Home > Big Data, DBA, Hadoop, NoCOUG, NoSQL, Oracle, Physical Database Design, SQL > The Mistakes of the Relational Camp: Mistake #1: The de-emphasis of physical database design

The Mistakes of the Relational Camp: Mistake #1: The de-emphasis of physical database design


See also :  No! to SQL and No! to NoSQL

The inventor of the relational model, Dr. Edgar “Ted” Codd believed that the suppression of physical database design details was the chief advantage of the relational model. He made the case in the very first sentence of the very first paper on the relational model saying “Future users of large data banks must be protected from having to know how the data is organized in the machine (the internal representation).” (“A Relational Model of Data for Large Shared Data Banks,” reprinted with permission in the 100th issue of the NoCOUG Journal.)

How likely is it that application developers will develop highly performant and scalable applications if they are shielded from the internal representation of data? The de-emphasis of physical database design was the biggest mistake of the relational camp and provided the opening for NoSQL and Big Data technologies to proliferate.

A case in point is that the language SQL which is universally used by application developers was not created with them in mind. As explained by the creators of SQL (originally called SEQUEL) in their 1974 paper, there is “a large class of users who, while they are not computer specialists, would be willing to learn to interact with a computer in a reasonably high-level, non-procedural query language. Examples of such users are accountants, engineers, architects, and urban planners [emphasis added]. It is for this class of users that SEQUEL is intended. For this reason, SEQUEL emphasizes simple data structures and operations [emphasis added].” (http://faculty.cs.tamu.edu/yurttas/PL/DBL/docs/sequel-1974.pdf)

If you were the manager of a bookstore, how would you stock the shelves? Would you stand at the door and fling books onto any shelf that had some free space, perhaps recording their locations in a notebook for future reference. Of course not! And would you scatter related books all over the bookstore? Of course not! Then why do we store rows of data in random fashion? The default Oracle table storage structure is the unorganized heap and it is chosen 99.9% of the time.

The de-emphasis of physical database design was an epic failure in the long run.

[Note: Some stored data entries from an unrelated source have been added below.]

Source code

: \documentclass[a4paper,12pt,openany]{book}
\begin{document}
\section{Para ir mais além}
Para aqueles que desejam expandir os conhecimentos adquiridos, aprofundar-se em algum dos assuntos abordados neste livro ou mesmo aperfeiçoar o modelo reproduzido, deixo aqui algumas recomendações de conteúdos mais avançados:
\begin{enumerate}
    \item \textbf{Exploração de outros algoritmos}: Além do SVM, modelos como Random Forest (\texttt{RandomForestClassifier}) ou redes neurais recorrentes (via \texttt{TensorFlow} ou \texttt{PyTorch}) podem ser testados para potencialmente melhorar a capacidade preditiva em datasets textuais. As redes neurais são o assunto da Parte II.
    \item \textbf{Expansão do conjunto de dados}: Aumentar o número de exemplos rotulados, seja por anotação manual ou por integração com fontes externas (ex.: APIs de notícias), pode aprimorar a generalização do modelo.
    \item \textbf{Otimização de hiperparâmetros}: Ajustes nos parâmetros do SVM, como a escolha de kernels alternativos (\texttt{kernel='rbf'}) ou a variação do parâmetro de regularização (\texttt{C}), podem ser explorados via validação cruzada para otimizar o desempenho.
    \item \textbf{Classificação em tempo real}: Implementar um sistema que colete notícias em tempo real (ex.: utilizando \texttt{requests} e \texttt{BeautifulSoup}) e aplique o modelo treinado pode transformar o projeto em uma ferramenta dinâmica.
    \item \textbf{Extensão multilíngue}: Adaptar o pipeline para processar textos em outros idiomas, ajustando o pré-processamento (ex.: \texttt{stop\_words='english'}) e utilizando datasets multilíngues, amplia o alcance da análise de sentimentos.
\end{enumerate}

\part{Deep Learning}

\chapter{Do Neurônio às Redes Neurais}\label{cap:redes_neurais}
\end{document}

Esther Dyson referred to the “join penalty” when she complained that “Using tables to store objects is like driving your car home and then disassembling it to put it in the garage. It can be assembled again in the morning, but one eventually asks whether this is the most efficient way to park a car.” [1]

It doesn’t have to be that way. Oracle Database has always provided a way to cluster rows of data from one or more tables using single-table or multi-table clusters in hashed or indexed flavors and thus to completely avoid the join penalty that Esther Dyson complained about. However, they must be the longest and best kept secret of Oracle Database—as suggested by their near-zero adoption rate—and have not been emulated by any other DBMS vendor. You can read more about them at http://iggyfernandez.wordpress.com/2013/07/28/no-to-sql-and-no-to-nosql/.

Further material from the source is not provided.